Saturday, March 16, 2013

The GMOA are a self centered lot – with no appreciation for their fortune!


Yesterday I commented in my blog about the GMOA giving a solution to prevent foreign doctors from practicing in Sri Lanka on the grounds that they are bad for your health! And it is both costly and bad quality. I suggested they take steps to reduce the amount of medical practitioners leaving Sri Lanka permanently.
I attach a link today, where they are replying to the attack by the Minister of Health who asked them to serve their country that gives them a free education instead of going overseas. The nonsensical replies given by the GMOA in the link confirms my suspicions that they are neither representing their own, nor the interests of the country in their pronouncements.
After all we know that the doctors go overseas for post graduate study. That is fine, it has happened for a hundred years, so what of it if they return after a good training and an opportunity to work and earn some money overseas. I am not advocating stopping that. It is those who take the free education, then leave and do not return. They are the problem!
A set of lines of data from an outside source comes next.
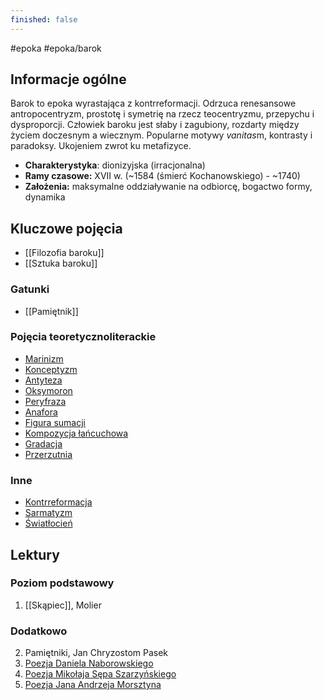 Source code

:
 ```yaml
---
finished: false
---
```

#epoka #epoka/barok  
## Informacje ogólne
Barok to epoka wyrastająca z kontrreformacji. Odrzuca renesansowe antropocentryzm, prostotę i symetrię na rzecz teocentryzmu, przepychu i dysproporcji. Człowiek baroku jest słaby i zagubiony, rozdarty między życiem doczesnym a wiecznym. Popularne motywy *vanitas*m, kontrasty i paradoksy. Ukojeniem zwrot ku metafizyce.
- **Charakterystyka**: dionizyjska (irracjonalna)
- **Ramy czasowe:** XVII w. (~1584 (śmierć Kochanowskiego) - ~1740)
- **Założenia:** maksymalne oddziaływanie na odbiorcę, bogactwo formy, dynamika
## Kluczowe pojęcia
- [[Filozofia baroku]]
- [[Sztuka baroku]]
### Gatunki
- [[Pamiętnik]]
### Pojęcia teoretycznoliterackie
- [Marinizm](./Poezja%20baroku#^marinizm)
- [Konceptyzm](./Poezja%20baroku#^konceptyzm)
- [Antyteza](./Poezja%20baroku#^antyteza)
- [Oksymoron](./Poezja%20baroku#^oksymoron)
- [Peryfraza](./Poezja%20baroku#^peryfraza)
- [Anafora](./Poezja%20baroku#^anafora)
- [Figura sumacji](./Poezja%20baroku#^figurasumacji)
- [Kompozycja łańcuchowa](./Poezja%20baroku#^kompozycjalancuchowa)
- [Gradacja](./Poezja%20baroku#^gradacja)
- [Przerzutnia](./Poezja%20baroku#^elipsa)
### Inne
- [Kontrreformacja](./Filozofia%20baroku#^kontrreformacja)
- [Sarmatyzm](./Filozofia%20baroku#^sarmatyzm)
- [Światłocień](./Sztuka%20baroku#^chiaroscuro)
## Lektury

### Poziom podstawowy
1. [[Skąpiec]], Molier
### Dodatkowo
2. Pamiętniki, Jan Chryzostom Pasek
3. [Poezja Daniela Naborowskiego](Poezja%20baroku.md#Daniel%20Naborowski) 
4. [Poezja Mikołaja Sępa Szarzyńskiego](Poezja%20baroku.md#Mikołaj%20Sęp%20Szarzyński)
5. [Poezja Jana Andrzeja Morsztyna](Poezja%20baroku.md#Jan%20Andrzej%20Morsztyn)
Then the GMOA says that Doctors work in far flung regions of the country. Yes, they got a free education, which if they paid they would have to fork out Rs10M to the country. So why not go all over the country to treat patients. That is what they are trained for after all! They then complain that their kids do not get the schools they want! That is just about the cake. Why should doctors’ kids be given any preference in State education? They can afford private education if need be.
Doctors have the best chance of earning a good living and sending their kids wherever they like. Just because they also want their kids to go to the best schools in Colombo, we cannot offer that over kids who live next door to the school.
They have had the best opportunity in life courtesy of a country that cannot afford their education, and they are saying that engineers and other professions also go overseas so why should they not. No one else’s education costs a fraction of the doctors so that is why they have more of an obligation.
Now that Sri Lanka will qualify 1000 doctors a year in the medical schools, both private and public, there will be more competition. There will also be less avenues for permanent settlement overseas. This will in future ease the pressure of the lack of doctors in the health care system.
I am told that the state sector will find it difficult next year to place all the doctors that qualify. So the problem of their employment will begin and the private sector will also absorb them, and their high and mighty attitude will take something of a beating when they cannot get jobs.